### INSTRUCTIONS TO FOLLOW
Give the data again in its entirety, exactly as provided.

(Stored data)
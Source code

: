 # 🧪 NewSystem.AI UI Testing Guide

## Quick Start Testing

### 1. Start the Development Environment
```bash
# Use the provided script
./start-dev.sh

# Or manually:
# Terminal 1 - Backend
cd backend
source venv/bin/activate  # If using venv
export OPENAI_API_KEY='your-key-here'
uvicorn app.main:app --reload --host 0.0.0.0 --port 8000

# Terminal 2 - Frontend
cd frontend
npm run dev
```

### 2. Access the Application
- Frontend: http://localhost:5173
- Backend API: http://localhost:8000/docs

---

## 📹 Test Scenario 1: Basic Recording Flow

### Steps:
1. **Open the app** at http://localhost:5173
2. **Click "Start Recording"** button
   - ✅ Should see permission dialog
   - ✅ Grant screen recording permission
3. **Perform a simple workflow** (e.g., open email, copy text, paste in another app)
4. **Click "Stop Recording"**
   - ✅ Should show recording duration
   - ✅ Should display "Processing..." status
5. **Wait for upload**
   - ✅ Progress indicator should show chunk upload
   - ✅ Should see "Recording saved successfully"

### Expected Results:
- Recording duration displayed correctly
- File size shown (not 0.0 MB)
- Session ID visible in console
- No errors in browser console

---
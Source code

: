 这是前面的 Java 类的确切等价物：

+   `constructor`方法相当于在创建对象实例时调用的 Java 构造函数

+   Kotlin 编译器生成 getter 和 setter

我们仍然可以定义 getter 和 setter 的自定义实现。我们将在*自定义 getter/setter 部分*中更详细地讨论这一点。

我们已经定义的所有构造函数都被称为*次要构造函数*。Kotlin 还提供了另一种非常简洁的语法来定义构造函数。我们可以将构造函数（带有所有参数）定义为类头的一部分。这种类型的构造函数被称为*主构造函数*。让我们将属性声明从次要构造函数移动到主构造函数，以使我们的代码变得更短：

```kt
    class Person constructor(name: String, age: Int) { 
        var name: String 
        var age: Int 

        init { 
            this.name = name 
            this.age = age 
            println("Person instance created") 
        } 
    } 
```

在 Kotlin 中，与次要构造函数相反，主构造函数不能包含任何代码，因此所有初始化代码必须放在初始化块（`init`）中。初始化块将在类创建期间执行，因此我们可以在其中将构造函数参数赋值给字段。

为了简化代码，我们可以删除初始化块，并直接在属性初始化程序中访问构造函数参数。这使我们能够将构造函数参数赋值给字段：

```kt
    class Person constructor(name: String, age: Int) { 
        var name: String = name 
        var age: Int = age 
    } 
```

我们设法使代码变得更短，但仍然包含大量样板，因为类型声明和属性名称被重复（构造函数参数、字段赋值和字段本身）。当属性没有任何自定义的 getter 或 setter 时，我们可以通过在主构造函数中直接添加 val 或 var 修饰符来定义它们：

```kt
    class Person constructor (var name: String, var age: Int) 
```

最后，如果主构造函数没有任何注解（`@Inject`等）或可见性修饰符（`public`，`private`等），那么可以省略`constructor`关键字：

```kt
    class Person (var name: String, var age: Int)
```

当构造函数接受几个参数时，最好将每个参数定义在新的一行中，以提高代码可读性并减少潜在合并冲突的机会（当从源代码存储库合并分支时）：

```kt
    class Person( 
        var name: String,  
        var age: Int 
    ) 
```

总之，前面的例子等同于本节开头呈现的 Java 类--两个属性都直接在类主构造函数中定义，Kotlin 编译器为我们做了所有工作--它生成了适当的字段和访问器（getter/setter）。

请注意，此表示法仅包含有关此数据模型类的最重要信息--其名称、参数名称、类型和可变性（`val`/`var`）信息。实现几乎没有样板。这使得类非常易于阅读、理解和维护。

### RESULT OF THE EXERCISE
Source code

: # 🧪 NewSystem.AI UI Testing Guide

## Quick Start Testing

### 1. Start the Development Environment
```bash
# Use the provided script
./start-dev.sh

# Or manually:
# Terminal 1 - Backend
cd backend
source venv/bin/activate  # If using venv
export OPENAI_API_KEY='your-key-here'
uvicorn app.main:app --reload --host 0.0.0.0 --port 8000

# Terminal 2 - Frontend
cd frontend
npm run dev
```

### 2. Access the Application
- Frontend: http://localhost:5173
- Backend API: http://localhost:8000/docs

---

## 📹 Test Scenario 1: Basic Recording Flow

### Steps:
1. **Open the app** at http://localhost:5173
2. **Click "Start Recording"** button
   - ✅ Should see permission dialog
   - ✅ Grant screen recording permission
3. **Perform a simple workflow** (e.g., open email, copy text, paste in another app)
4. **Click "Stop Recording"**
   - ✅ Should show recording duration
   - ✅ Should display "Processing..." status
5. **Wait for upload**
   - ✅ Progress indicator should show chunk upload
   - ✅ Should see "Recording saved successfully"

### Expected Results:
- Recording duration displayed correctly
- File size shown (not 0.0 MB)
- Session ID visible in console
- No errors in browser console

---
Source code

: 这是前面的 Java 类的确切等价物：

+   `constructor`方法相当于在创建对象实例时调用的 Java 构造函数

+   Kotlin 编译器生成 getter 和 setter

我们仍然可以定义 getter 和 setter 的自定义实现。我们将在*自定义 getter/setter 部分*中更详细地讨论这一点。

我们已经定义的所有构造函数都被称为*次要构造函数*。Kotlin 还提供了另一种非常简洁的语法来定义构造函数。我们可以将构造函数（带有所有参数）定义为类头的一部分。这种类型的构造函数被称为*主构造函数*。让我们将属性声明从次要构造函数移动到主构造函数，以使我们的代码变得更短：

```kt
    class Person constructor(name: String, age: Int) { 
        var name: String 
        var age: Int 

        init { 
            this.name = name 
            this.age = age 
            println("Person instance created") 
        } 
    } 
```

在 Kotlin 中，与次要构造函数相反，主构造函数不能包含任何代码，因此所有初始化代码必须放在初始化块（`init`）中。初始化块将在类创建期间执行，因此我们可以在其中将构造函数参数赋值给字段。

为了简化代码，我们可以删除初始化块，并直接在属性初始化程序中访问构造函数参数。这使我们能够将构造函数参数赋值给字段：

```kt
    class Person constructor(name: String, age: Int) { 
        var name: String = name 
        var age: Int = age 
    } 
```

我们设法使代码变得更短，但仍然包含大量样板，因为类型声明和属性名称被重复（构造函数参数、字段赋值和字段本身）。当属性没有任何自定义的 getter 或 setter 时，我们可以通过在主构造函数中直接添加 val 或 var 修饰符来定义它们：

```kt
    class Person constructor (var name: String, var age: Int) 
```

最后，如果主构造函数没有任何注解（`@Inject`等）或可见性修饰符（`public`，`private`等），那么可以省略`constructor`关键字：

```kt
    class Person (var name: String, var age: Int)
```

当构造函数接受几个参数时，最好将每个参数定义在新的一行中，以提高代码可读性并减少潜在合并冲突的机会（当从源代码存储库合并分支时）：

```kt
    class Person( 
        var name: String,  
        var age: Int 
    ) 
```

总之，前面的例子等同于本节开头呈现的 Java 类--两个属性都直接在类主构造函数中定义，Kotlin 编译器为我们做了所有工作--它生成了适当的字段和访问器（getter/setter）。

请注意，此表示法仅包含有关此数据模型类的最重要信息--其名称、参数名称、类型和可变性（`val`/`var`）信息。实现几乎没有样板。这使得类非常易于阅读、理解和维护。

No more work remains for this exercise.